● **AIM OF THE TASK**: Consider each line of the material below and note whether it holds "token". State how many do, and nothing else.

##############################

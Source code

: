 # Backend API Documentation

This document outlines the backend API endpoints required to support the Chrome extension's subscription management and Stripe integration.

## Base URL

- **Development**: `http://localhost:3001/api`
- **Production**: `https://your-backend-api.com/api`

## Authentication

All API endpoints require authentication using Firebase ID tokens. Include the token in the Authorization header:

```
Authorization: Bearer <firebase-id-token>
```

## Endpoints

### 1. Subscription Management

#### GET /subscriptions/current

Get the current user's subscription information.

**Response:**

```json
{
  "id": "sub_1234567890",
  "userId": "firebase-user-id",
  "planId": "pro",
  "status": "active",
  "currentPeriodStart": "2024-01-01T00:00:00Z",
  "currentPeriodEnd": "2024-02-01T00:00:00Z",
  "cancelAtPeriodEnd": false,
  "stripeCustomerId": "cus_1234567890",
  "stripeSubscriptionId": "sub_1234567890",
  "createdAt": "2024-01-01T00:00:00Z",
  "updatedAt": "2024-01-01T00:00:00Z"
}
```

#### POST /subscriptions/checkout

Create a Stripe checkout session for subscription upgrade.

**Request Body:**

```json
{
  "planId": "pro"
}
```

##############################

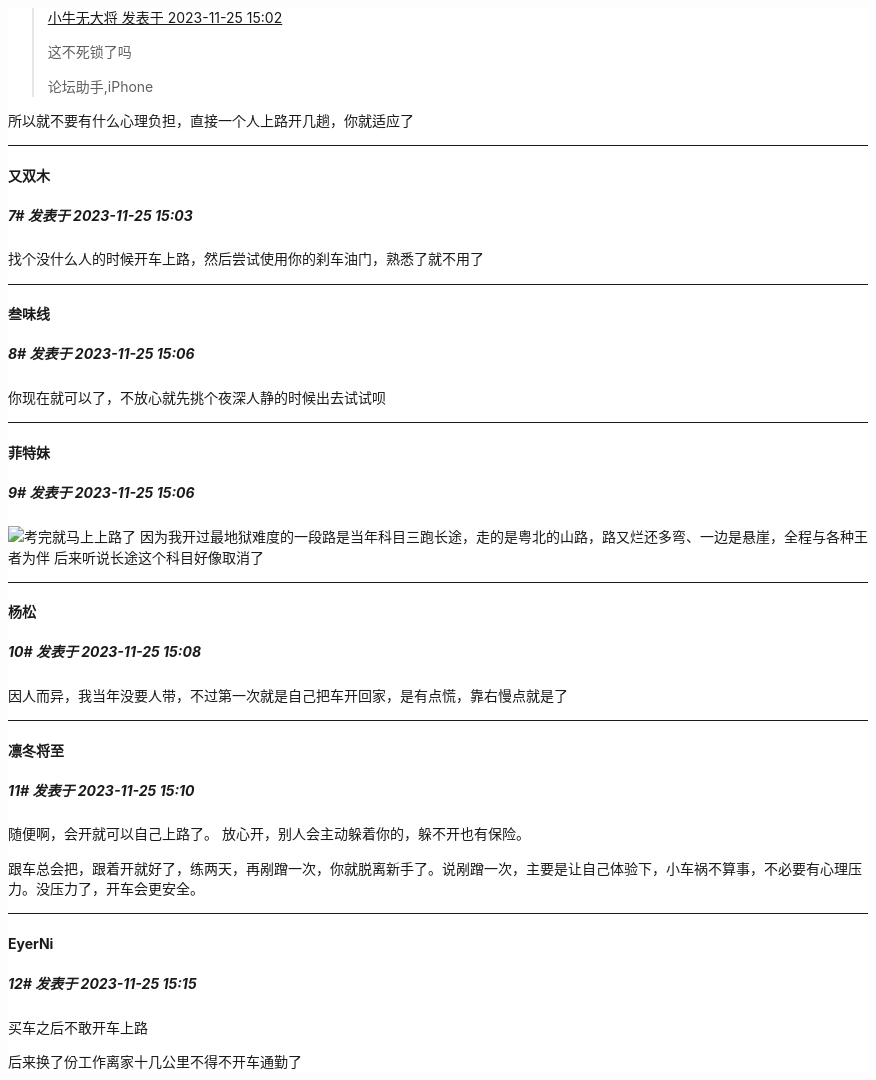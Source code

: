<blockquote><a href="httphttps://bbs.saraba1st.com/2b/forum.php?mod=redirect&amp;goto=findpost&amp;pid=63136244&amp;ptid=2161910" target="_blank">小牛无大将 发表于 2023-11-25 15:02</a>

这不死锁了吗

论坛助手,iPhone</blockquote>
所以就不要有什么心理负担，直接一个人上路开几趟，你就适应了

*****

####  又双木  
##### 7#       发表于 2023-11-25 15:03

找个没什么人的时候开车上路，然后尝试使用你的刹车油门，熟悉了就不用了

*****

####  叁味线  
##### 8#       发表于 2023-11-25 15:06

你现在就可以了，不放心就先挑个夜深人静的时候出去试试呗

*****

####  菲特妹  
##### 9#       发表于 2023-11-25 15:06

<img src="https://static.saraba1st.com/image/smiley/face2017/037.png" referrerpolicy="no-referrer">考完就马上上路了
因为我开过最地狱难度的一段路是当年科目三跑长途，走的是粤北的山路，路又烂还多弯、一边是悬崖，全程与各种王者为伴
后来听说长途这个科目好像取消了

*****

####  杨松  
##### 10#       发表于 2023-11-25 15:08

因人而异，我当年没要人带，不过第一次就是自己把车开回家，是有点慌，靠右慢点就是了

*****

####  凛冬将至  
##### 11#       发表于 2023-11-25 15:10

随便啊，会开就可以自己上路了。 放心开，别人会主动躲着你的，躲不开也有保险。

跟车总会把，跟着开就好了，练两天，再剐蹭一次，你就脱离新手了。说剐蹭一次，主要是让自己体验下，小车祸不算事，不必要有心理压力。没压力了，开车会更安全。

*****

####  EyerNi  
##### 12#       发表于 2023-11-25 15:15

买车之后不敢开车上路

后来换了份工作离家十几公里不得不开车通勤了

##############################

● **WORKED SOLUTION**: 2